2. Types of Equations

Algebraic Equations: Polynomial equations, e.g., $x^3 – 6x + 2 = 0$ .
Transcendental Equations: Equations involving trigonometric, exponential, or logarithmic functions, e.g., $e^x – 3\sin(x) = 0$ .

3. Errors in Computing

Errors arise due to approximations in numerical methods. Common types include:

Absolute Error: $E_a = |x_{\text{true}} – x_{\text{approx}}|$
Relative Error: $E_r = \frac{|x_{\text{true}} – x_{\text{approx}}|}{|x_{\text{true}}|}$
Truncation Error: Errors due to approximating a mathematical process.

4. Numerical Methods for Solving Nonlinear Equations

4.1 The Bisection Method

Principle: The method divides an interval $[a, b]$ into halves and repeatedly checks where the root lies. It requires $f(a)f(b) < 0$ .
Formula: $c = \frac{a+b}{2}, \quad \text{Check: } f(c) \text{ to find the new interval.}$
Advantages: Simple and reliable.
Disadvantages: Slow convergence.

Example: Solve $f(x) = x^3 – 4x – 9 = 0$ using the Bisection Method on $[2, 3]$ .

$f(2) = -5$ , $f(3) = 6$ , $f(2)f(3) < 0$ .
Midpoint: $c = \frac{2+3}{2} = 2.5$ , $f(2.5) = -1.875$ .
Update interval to $[2.5, 3]$ .
Repeat until desired accuracy.

Practice Question: Solve $x^2 – 5 = 0$ on $[2, 3]$ using the Bisection Method.

4.2 The Method of False Position (Regula Falsi)

Principle: Similar to the Bisection Method but uses a linear approximation between points.
Formula: $c = a – \frac{f(a)(b-a)}{f(b)-f(a)}$
Advantages: Faster than Bisection.
Disadvantages: Can stagnate.

Example: Solve $f(x) = x^3 – x – 1 = 0$ on $[1, 2]$ .

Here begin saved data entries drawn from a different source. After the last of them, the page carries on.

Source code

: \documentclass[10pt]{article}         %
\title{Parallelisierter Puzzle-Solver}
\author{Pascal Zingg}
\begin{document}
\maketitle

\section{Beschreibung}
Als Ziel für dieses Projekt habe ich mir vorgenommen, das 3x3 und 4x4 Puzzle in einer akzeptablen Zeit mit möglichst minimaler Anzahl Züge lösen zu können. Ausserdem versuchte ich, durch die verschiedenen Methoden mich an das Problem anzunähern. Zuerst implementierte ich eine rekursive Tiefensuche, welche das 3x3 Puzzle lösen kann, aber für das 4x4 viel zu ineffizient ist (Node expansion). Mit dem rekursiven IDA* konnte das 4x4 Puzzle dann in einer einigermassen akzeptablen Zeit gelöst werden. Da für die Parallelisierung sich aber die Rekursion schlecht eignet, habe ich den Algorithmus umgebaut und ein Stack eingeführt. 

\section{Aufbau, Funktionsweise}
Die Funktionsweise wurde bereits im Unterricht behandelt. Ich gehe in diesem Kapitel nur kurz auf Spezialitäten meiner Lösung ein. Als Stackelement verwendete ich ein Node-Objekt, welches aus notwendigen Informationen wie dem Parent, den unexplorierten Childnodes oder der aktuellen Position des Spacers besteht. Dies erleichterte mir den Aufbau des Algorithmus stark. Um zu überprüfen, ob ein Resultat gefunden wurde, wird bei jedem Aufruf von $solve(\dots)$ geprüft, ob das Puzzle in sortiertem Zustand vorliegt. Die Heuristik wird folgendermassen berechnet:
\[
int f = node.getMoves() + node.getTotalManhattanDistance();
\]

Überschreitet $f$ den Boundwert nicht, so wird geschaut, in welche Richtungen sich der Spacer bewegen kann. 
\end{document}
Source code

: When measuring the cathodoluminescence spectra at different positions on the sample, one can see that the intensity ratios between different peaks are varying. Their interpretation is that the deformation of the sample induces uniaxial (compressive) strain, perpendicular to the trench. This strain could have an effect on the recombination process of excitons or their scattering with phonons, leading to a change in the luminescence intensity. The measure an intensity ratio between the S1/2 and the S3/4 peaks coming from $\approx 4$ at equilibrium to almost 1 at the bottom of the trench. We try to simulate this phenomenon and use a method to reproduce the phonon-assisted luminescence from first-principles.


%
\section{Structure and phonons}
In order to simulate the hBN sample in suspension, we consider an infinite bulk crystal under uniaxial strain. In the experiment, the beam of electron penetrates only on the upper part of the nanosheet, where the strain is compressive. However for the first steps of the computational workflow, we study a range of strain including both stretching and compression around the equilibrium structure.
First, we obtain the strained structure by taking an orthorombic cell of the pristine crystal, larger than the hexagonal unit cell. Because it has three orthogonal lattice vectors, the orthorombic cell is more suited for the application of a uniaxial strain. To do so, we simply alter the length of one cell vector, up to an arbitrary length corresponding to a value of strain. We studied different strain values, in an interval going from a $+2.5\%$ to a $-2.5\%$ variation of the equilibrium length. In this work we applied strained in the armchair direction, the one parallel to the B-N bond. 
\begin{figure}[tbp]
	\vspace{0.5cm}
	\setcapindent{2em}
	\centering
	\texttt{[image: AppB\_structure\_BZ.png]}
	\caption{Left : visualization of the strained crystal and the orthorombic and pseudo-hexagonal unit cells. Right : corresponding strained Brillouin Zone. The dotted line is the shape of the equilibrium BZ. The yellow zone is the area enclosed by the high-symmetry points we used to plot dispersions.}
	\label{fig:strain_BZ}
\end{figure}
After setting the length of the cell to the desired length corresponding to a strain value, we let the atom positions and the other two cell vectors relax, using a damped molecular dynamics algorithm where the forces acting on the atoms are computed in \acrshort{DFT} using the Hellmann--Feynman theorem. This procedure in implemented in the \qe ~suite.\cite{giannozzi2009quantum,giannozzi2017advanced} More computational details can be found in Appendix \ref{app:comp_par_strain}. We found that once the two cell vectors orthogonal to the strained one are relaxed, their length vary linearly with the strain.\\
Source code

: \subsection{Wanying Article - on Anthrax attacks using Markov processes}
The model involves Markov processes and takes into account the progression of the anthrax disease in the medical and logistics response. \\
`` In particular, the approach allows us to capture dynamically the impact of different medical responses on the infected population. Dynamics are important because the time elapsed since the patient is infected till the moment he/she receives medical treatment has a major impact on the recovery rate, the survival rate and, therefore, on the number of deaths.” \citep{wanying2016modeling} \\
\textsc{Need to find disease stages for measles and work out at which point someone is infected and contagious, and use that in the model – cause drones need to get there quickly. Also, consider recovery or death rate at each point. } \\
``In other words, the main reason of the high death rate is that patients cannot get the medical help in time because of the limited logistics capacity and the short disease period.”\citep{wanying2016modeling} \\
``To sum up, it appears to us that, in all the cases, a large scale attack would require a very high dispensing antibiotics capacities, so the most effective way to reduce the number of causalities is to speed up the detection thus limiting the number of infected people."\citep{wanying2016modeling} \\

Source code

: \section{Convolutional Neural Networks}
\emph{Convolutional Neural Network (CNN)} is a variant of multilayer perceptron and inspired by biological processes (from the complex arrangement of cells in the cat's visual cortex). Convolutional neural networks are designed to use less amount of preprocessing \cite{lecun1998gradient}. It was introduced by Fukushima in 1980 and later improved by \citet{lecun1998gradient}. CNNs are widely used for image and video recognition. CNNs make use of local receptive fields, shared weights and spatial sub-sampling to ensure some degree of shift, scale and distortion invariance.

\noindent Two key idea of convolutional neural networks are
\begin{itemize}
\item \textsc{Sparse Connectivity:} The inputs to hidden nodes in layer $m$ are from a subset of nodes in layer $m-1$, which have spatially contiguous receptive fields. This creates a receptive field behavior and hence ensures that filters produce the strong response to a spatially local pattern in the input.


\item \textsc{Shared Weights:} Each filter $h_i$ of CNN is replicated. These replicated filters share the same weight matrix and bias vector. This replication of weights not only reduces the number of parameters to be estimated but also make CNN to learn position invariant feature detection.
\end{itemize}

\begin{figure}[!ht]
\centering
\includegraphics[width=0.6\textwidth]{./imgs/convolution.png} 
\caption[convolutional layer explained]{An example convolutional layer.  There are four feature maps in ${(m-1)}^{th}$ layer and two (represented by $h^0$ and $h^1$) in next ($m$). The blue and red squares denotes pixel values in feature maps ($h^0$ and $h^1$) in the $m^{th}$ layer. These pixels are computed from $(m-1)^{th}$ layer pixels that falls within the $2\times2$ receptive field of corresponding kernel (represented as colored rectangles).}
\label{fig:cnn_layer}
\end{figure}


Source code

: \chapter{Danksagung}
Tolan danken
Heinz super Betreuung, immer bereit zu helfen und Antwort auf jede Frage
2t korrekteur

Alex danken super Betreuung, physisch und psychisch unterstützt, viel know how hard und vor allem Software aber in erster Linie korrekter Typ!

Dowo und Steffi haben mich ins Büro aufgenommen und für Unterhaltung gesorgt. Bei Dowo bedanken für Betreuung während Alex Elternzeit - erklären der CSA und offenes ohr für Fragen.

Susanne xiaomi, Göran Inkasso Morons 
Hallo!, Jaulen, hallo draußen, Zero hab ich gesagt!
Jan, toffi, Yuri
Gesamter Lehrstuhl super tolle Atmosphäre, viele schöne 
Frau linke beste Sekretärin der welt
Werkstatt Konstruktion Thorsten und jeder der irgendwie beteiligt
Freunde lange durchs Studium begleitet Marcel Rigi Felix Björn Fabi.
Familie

$f(1) = -1$ , $f(2) = 5$ , $f(1)f(2) < 0$ .
$c = 1 – \frac{-1(2-1)}{5-(-1)} = 1.1667$ .
Update interval and repeat.

Practice Question: Solve $x^2 – 6 = 0$ on $[2, 3]$ using the Method of False Position.

4.3 Newton-Raphson Method

Principle: Uses the tangent line at a point to approximate the root.
Formula: $x_{n+1} = x_n – \frac{f(x_n)}{f'(x_n)}$
Advantages: Very fast convergence near the root.
Disadvantages: Requires derivative and may diverge.

Example: Solve $f(x) = x^2 – 2 = 0$ with $x_0 = 1.5$ .

$f(x) = x^2 – 2$ , $f'(x) = 2x$ .
$x_1 = 1.5 – \frac{1.5^2 – 2}{2(1.5)} = 1.4167$ .
Repeat until desired accuracy.

Practice Question: Solve $\ln(x) + x – 2 = 0$ using Newton-Raphson with $x_0 = 1$ .

4.4 Fixed-Point Iteration

Principle: Rewrites the equation as $x = g(x)$ and iterates.
Formula: $x_{n+1} = g(x_n)$
Convergence Criterion: $|g'(x)| < 1 \text{ near the root.}$

Example: Solve $x^3 + x – 1 = 0$ by rewriting as $x = \sqrt[3]{1 – x}$ .

$g(x) = \sqrt[3]{1-x}$ , $x_0 = 0.5$ .
$x_1 = \sqrt[3]{1 – 0.5} = 0.7937$ .
Repeat.

Practice Question: Solve $x^2 – 3 = 0$ by Fixed-Point Iteration.

4.5 Solution of a System of Nonlinear Equations

Uses extensions of methods like Newton-Raphson.
Example: Solve: $f(x, y) = x^2 + y^2 – 4 = 0, \quad g(x, y) = x^2 – y – 1 = 0$ using an iterative approach.

Summary

Bisection Method: Reliable, slower.
Method of False Position: Faster, may stagnate.
Newton-Raphson: Fast, requires derivative.
Fixed-Point Iteration: Simple, depends on $g'(x) < 1$ .
System of Equations: Extension of Newton-Raphson.

Practice Problems

Solve $x^3 – 5x + 3 = 0$ using Newton-Raphson with $x_0 = 1$ .
Solve $\sin(x) – x/2 = 0$ on $[1, 2]$ using the Method of False Position.
Solve the system: $x^2 + y^2 = 5, \quad x – y = 1$ using a numerical method.